Be sure to read Part 1: Preparing for a Quarantine
When a quarantine is in place
A quarantine will be much less stressful if you have prepared ahead of time, making sure that you have supplies on hand and are knowledgeable about caring for the sick. Here are some things that will help you get through:
Prevent spread of disease
This is your number one goal. Good sanitation is the key to keeping the disease from spreading.
- Wash hand thoroughly and often.
- Use paper towels instead of cloth towels.
- Patient should cover his/her mouth and nose when coughing or sneezing. S/he should also use and immediately dispose of Kleenex tissues
- Use paper plates, cups and disposable silverware.
- Keep everyone’s personal items separate. Family members should avoid sharing computers, pens, papers, clothes, towels, sheets, blankets, food or eating utensils.
- Disinfect door knobs, light switches, toys and other surfaces around the home that are commonly touched.
- Use detergent and very hot water when doing laundry. Wash your hands after handling dirty laundry.
- Wear disposable gloves when in contact with or cleaning up body fluids.
- Wear a disposable mask when caring for the patient.
- Keep the patient well-hydrated. (See recipe for homemade electrolyte juice.) If the patient is unable to keep liquids down, give just one or two sips at a time.
- Rest and quiet are the best healers.
- Contact a doctor if symptoms get worse or patient has underlying health conditions that may lead to complications.
- Call 911 if any of these symptoms occur: iritability and/or confusion, difficult breathing or chest pain with each breath, bluish skin, stiff neck, inability to move an arm or leg, first-time seizure.
Care for the care-giver
As much as possible, establish a routine that everyone can rely on. This is especially important to help young children feel secure during a stressful time.
Replenish yourself spiritually. Look to prayer, reading scriptures or a refreshing walk outdoors to give you a fresh perspective. Look for the humor and create light moments.

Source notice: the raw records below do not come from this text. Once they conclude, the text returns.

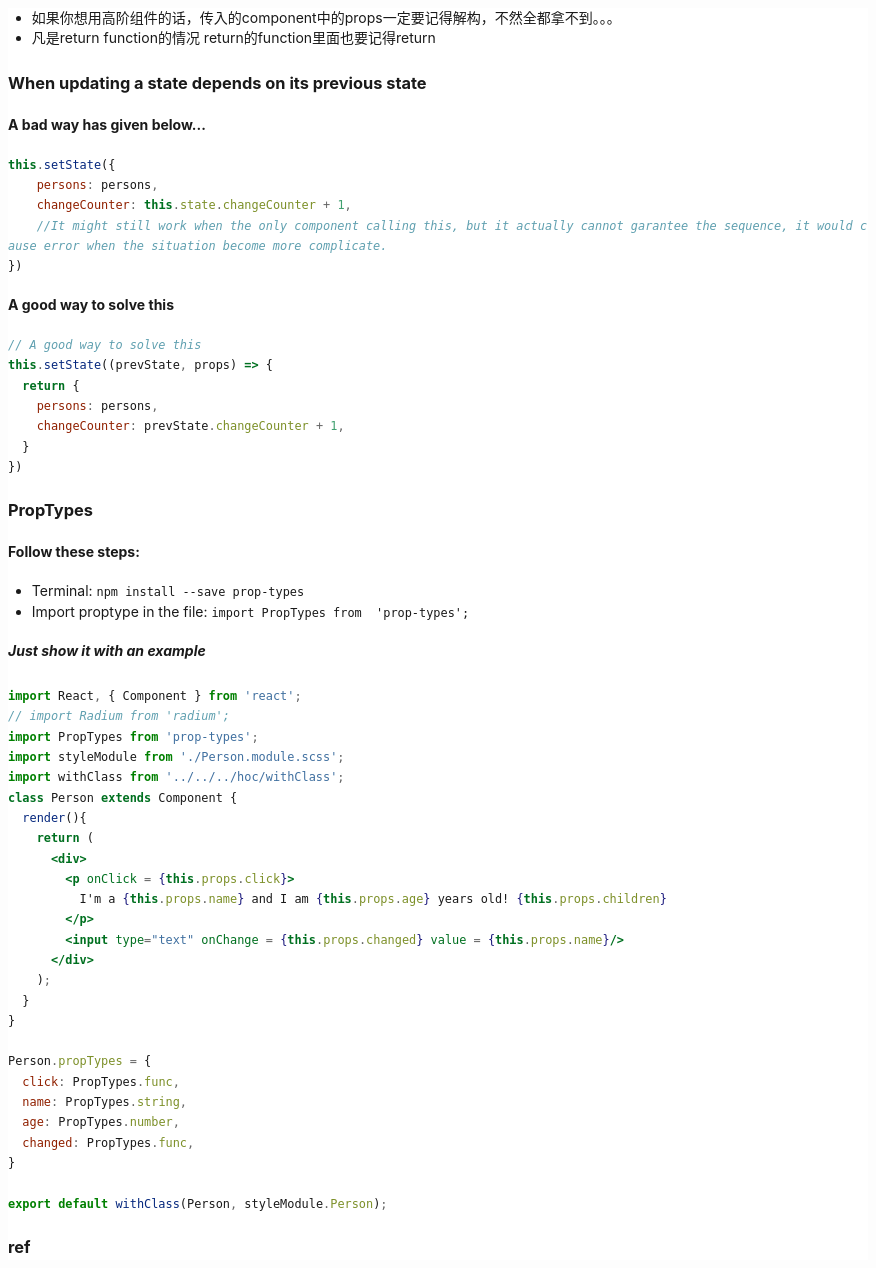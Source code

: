 - 如果你想用高阶组件的话，传入的component中的props一定要记得解构，不然全都拿不到。。。
- 凡是return function的情况 return的function里面也要记得return

### When updating a state depends on its previous state
#### A bad way has given below...
```jsx
this.setState({
    persons: persons,
    changeCounter: this.state.changeCounter + 1,
    //It might still work when the only component calling this, but it actually cannot garantee the sequence, it would cause error when the situation become more complicate.
})
```
#### A good way to solve this
```jsx
// A good way to solve this
this.setState((prevState, props) => {
  return {
    persons: persons,
    changeCounter: prevState.changeCounter + 1,
  }
})
```
### PropTypes
#### Follow these steps:
- Terminal: `npm install --save prop-types`
- Import proptype in the file: `import PropTypes from  'prop-types';`
##### Just show it with an example
```jsx
import React, { Component } from 'react';
// import Radium from 'radium';
import PropTypes from 'prop-types';
import styleModule from './Person.module.scss';
import withClass from '../../../hoc/withClass';
class Person extends Component {
  render(){ 
    return (
      <div>
        <p onClick = {this.props.click}>
          I'm a {this.props.name} and I am {this.props.age} years old! {this.props.children}
        </p>
        <input type="text" onChange = {this.props.changed} value = {this.props.name}/>
      </div>
    ); 
  }
}

Person.propTypes = {
  click: PropTypes.func,
  name: PropTypes.string,
  age: PropTypes.number,
  changed: PropTypes.func,
}

export default withClass(Person, styleModule.Person);
```
### ref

“A burden shared is a burden halved.” Share your concerns with others. Delegate chores to other family members. Not only does this relieve you, but it helps others to feel they are also part of the solution.
- Loss of sleep
- Frequent nightmares
- Disruptive and intrusive thoughts.
- Feelings of depression or feelings keep you from engaging in usual activities.
- Disorientation, loss of memory or awareness of time, date and place.
- A previously identified mental health condition recurs or becomes worse.
The situation with swine flu can change daily. Stay informed, but do not constantly watch broadcast news or continually check online news sources. Excessive attention to news coverage can be unnecessarily stressful, especially for children who may have difficulty processing everything that’s happening.
Plan ahead in case any public services are closed.